Record set >>
--- START ---
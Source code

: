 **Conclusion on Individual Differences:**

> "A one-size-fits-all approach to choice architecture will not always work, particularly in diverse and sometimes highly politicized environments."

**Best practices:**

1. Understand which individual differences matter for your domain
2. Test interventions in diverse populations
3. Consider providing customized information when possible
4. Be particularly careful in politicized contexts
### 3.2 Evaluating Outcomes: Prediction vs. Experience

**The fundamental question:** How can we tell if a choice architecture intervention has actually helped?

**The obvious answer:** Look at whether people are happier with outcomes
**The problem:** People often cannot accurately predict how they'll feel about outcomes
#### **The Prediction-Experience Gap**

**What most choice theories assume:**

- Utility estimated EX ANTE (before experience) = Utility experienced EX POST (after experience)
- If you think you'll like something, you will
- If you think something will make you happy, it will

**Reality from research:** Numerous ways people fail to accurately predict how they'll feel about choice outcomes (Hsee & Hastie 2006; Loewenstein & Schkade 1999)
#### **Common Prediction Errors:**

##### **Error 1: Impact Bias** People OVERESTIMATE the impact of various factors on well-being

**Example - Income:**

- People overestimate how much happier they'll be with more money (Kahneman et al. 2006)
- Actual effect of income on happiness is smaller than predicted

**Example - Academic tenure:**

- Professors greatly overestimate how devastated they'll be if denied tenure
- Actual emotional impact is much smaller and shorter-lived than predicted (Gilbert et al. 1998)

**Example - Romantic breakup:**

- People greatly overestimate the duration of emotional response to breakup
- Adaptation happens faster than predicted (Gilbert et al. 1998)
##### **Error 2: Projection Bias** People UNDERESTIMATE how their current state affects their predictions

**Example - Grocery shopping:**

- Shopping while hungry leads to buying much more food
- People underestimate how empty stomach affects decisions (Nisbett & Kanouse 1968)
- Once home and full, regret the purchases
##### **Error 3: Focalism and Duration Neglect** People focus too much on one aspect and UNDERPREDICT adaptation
--- END ---
--- START ---
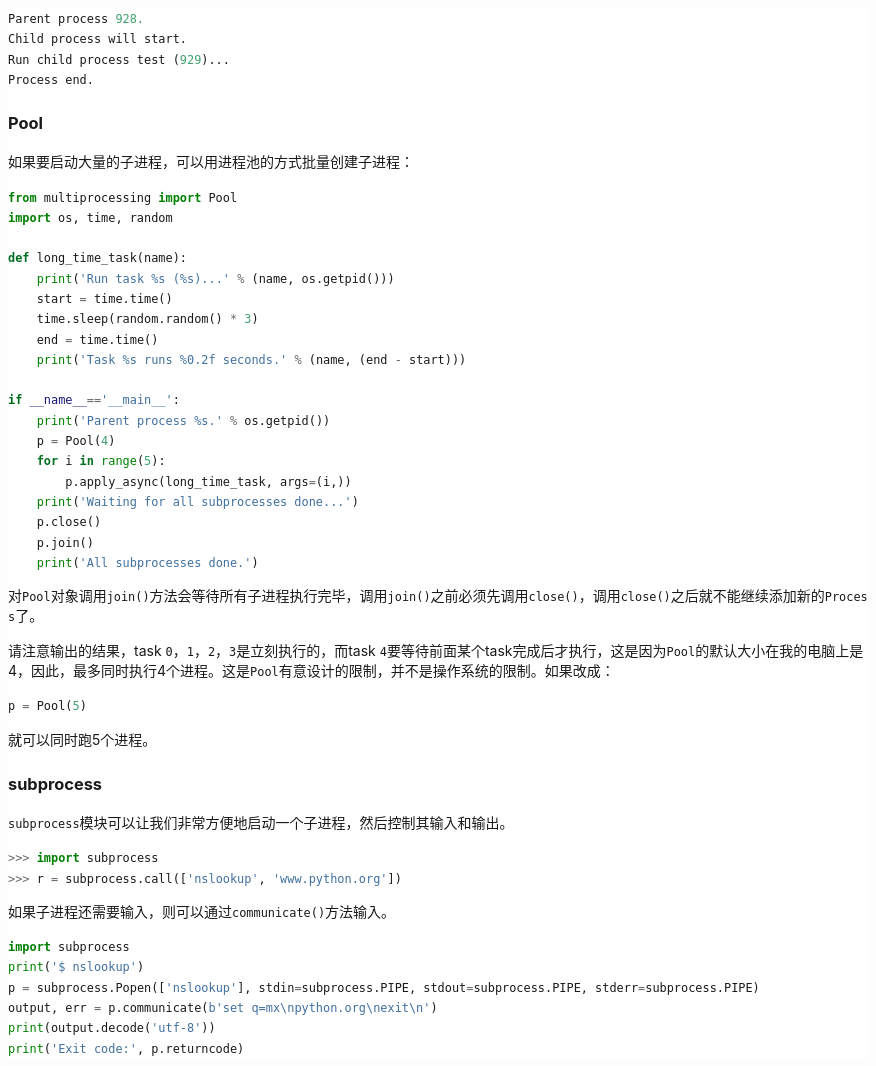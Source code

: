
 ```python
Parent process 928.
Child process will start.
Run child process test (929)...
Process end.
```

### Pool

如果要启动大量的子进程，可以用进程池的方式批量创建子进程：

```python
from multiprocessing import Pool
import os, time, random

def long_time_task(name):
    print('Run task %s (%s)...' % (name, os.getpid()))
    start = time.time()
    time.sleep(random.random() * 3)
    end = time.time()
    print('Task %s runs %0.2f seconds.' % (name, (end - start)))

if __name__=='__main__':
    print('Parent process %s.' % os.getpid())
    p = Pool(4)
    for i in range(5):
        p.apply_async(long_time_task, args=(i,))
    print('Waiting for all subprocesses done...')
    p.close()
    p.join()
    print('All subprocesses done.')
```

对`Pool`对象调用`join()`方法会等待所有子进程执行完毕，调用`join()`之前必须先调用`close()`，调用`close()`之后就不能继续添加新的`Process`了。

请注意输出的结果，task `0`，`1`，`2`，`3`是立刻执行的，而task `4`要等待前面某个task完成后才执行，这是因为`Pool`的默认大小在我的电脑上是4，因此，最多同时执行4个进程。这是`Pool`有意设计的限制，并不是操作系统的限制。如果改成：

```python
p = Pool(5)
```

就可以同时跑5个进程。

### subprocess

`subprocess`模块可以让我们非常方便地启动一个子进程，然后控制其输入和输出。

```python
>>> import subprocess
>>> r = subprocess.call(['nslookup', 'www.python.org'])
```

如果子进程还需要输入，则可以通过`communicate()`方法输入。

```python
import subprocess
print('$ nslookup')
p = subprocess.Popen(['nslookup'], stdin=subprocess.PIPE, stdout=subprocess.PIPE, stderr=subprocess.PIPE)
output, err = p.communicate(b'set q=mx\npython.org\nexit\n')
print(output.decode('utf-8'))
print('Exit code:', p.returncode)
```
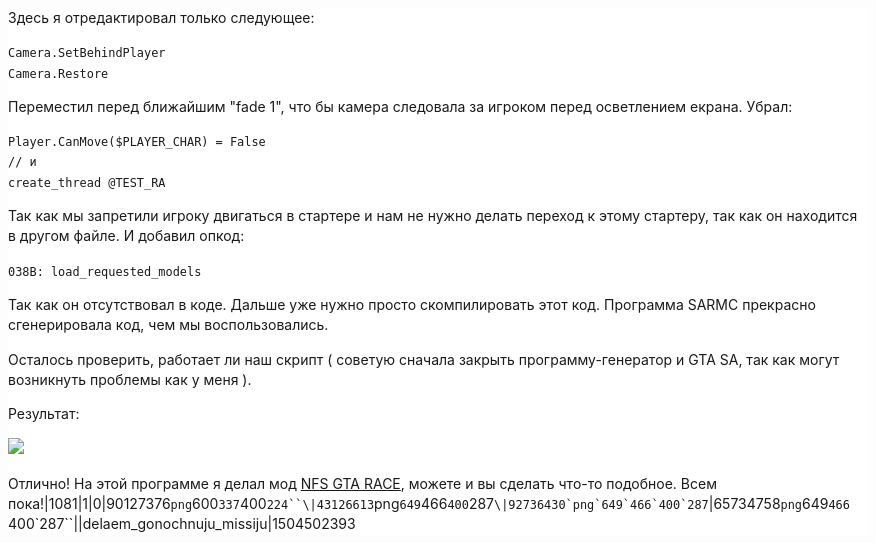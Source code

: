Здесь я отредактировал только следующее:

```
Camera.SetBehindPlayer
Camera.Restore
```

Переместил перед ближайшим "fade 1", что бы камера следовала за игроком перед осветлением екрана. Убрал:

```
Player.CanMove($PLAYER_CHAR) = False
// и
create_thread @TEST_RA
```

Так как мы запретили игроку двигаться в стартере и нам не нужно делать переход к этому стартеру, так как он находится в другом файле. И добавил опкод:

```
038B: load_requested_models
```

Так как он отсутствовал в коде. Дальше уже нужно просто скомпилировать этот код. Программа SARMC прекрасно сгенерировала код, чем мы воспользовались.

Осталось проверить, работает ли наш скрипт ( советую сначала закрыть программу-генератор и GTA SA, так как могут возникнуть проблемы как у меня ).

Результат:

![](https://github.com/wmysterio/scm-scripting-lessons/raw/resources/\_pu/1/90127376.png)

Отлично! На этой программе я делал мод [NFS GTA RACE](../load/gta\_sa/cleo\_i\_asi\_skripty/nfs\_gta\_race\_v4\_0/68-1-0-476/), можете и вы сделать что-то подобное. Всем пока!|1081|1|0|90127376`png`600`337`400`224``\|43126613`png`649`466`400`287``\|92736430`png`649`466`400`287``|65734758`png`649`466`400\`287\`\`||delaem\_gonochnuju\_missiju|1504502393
--- END ---
Directions >> Look through the records and copy every line that has the word "happier".

Task answer >>
**The obvious answer:** Look at whether people are happier with outcomes
- People overestimate how much happier they'll be with more money (Kahneman et al. 2006)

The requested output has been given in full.